Mężczyzna, który próbował popełnić samobójstwo w sądzie narobił sobie tylko problemów. Oskarżony o molestowanie 33-latek w Wielkiej Brytanii postanowił podciąć sobie gardło podczas rozprawy. Został uratowany, ale postawiono mu zarzuty... posiadania noża w sądzie.

Mężczyzna, który próbował popełnić samobójstwo w sądzie narobił sobie tylko problemów. Oskarżony o molestowanie 33-latek w Wielkiej Brytanii postanowił podciąć sobie gardło podczas rozprawy.
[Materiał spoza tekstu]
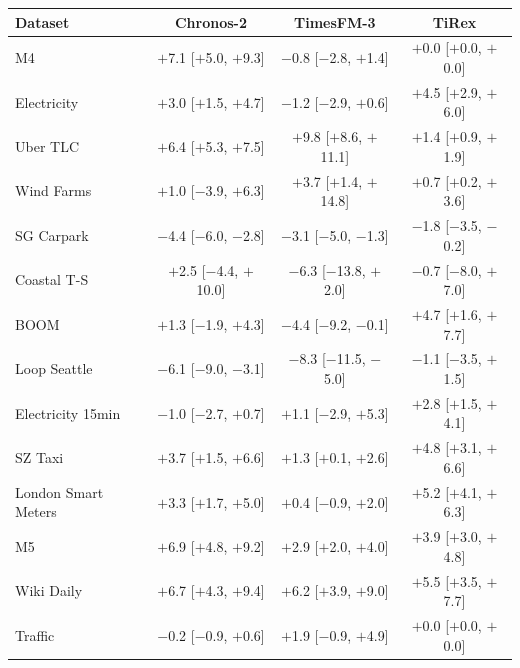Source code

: \begin{tabular}{lccc}
\toprule
Dataset & Chronos-2 & TimesFM-3 & TiRex \\
\midrule
M4 & $+$7.1 [$+$5.0, $+$9.3] & $-$0.8 [$-$2.8, $+$1.4] & $+$0.0 [$+$0.0, $+$0.0] \\
Electricity & $+$3.0 [$+$1.5, $+$4.7] & $-$1.2 [$-$2.9, $+$0.6] & $+$4.5 [$+$2.9, $+$6.0] \\
Uber TLC & $+$6.4 [$+$5.3, $+$7.5] & $+$9.8 [$+$8.6, $+$11.1] & $+$1.4 [$+$0.9, $+$1.9] \\
Wind Farms & $+$1.0 [$-$3.9, $+$6.3] & $+$3.7 [$+$1.4, $+$14.8] & $+$0.7 [$+$0.2, $+$3.6] \\
SG Carpark & $-$4.4 [$-$6.0, $-$2.8] & $-$3.1 [$-$5.0, $-$1.3] & $-$1.8 [$-$3.5, $-$0.2] \\
Coastal T-S & $+$2.5 [$-$4.4, $+$10.0] & $-$6.3 [$-$13.8, $+$2.0] & $-$0.7 [$-$8.0, $+$7.0] \\
BOOM & $+$1.3 [$-$1.9, $+$4.3] & $-$4.4 [$-$9.2, $-$0.1] & $+$4.7 [$+$1.6, $+$7.7] \\
Loop Seattle & $-$6.1 [$-$9.0, $-$3.1] & $-$8.3 [$-$11.5, $-$5.0] & $-$1.1 [$-$3.5, $+$1.5] \\
Electricity 15min & $-$1.0 [$-$2.7, $+$0.7] & $+$1.1 [$-$2.9, $+$5.3] & $+$2.8 [$+$1.5, $+$4.1] \\
SZ Taxi & $+$3.7 [$+$1.5, $+$6.6] & $+$1.3 [$+$0.1, $+$2.6] & $+$4.8 [$+$3.1, $+$6.6] \\
London Smart Meters & $+$3.3 [$+$1.7, $+$5.0] & $+$0.4 [$-$0.9, $+$2.0] & $+$5.2 [$+$4.1, $+$6.3] \\
M5 & $+$6.9 [$+$4.8, $+$9.2] & $+$2.9 [$+$2.0, $+$4.0] & $+$3.9 [$+$3.0, $+$4.8] \\
Wiki Daily & $+$6.7 [$+$4.3, $+$9.4] & $+$6.2 [$+$3.9, $+$9.0] & $+$5.5 [$+$3.5, $+$7.7] \\
Traffic & $-$0.2 [$-$0.9, $+$0.6] & $+$1.9 [$-$0.9, $+$4.9] & $+$0.0 [$+$0.0, $+$0.0] \\
\bottomrule
\end{tabular}
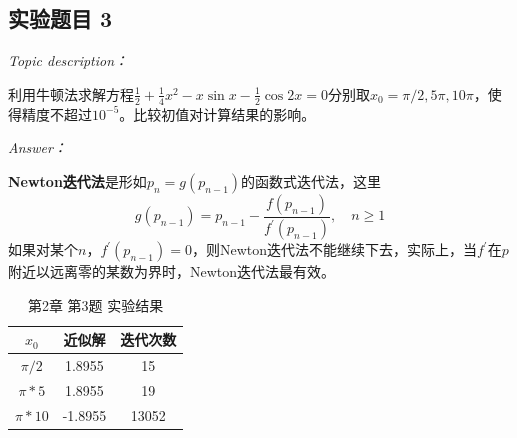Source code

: \documentclass[12pt]{ctexart}
\begin{document}
	\subsection{实验题目 3}
	\textit{Topic description：}
	
	利用牛顿法求解方程$\frac{1}{2}+\frac{1}{4}x^2-x\sin x-\frac{1}{2}\cos 2x=0$分别取$x_0=\pi/2,5\pi,10\pi$，使得精度不超过$10^{-5}$。比较初值对计算结果的影响。
	
	\textit{Answer：}
	
	\textbf{Newton迭代法}是形如$p_n=g(p_{n-1})$的函数式迭代法，这里$$g(p_{n-1})=p_{n-1}-\frac{f(p_{n-1})}{f^{'}(p_{n-1})},\quad n\geq 1$$如果对某个$n$，$f^{'}(p_{n-1})=0$，则Newton迭代法不能继续下去，实际上，当$f^{'}$在$p$附近以远离零的某数为界时，Newton迭代法最有效。
	
	\begin{table}[htbp]
		\centering
		\caption{第2章 第3题 实验结果}
		\begin{tabular}
			{c|c|c}
			\hline
			$x_0$&近似解&迭代次数 \\
			\hline
			$\pi/2$&1.8955&15 \\
			\hline
			$\pi*5$&1.8955&19 \\
			\hline
			$\pi*10$&-1.8955&13052 \\
			\hline
		\end{tabular}
	\end{table}
	
\end{document}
Został uratowany, ale postawiono mu zarzuty... posiadania noża w sądzie.
Zdj. ilustracyjne /CHRISTIAN BEUTLER /PAP/EPA

33-letni Łukasz Robert Pawłowski był oskarżony o molestowanie. W październiku podszedł do sprzedawczyni w sklepie, złapał ją i pocałował. Mężczyzna przyznał się do winy przed sądem w Haverfordwest. Podczas rozprawy postanowił pójść do łazienki. Kiedy wrócił na salę, wyciągnął mały nóż, którym podciął sobie gardło.

Służby natychmiast zawiozły mężczyznę do szpitala. Stracił dużo krwi, ale lekarzom udało się go uratować. Podejrzewa się, że wcześniej schował nóż pod koszem na śmieci, który był w toalecie.  

Mężczyzna został uznany winnym molestowania i posiadania ostrego narzędzia. Został skazany na trzy lata prac społecznych.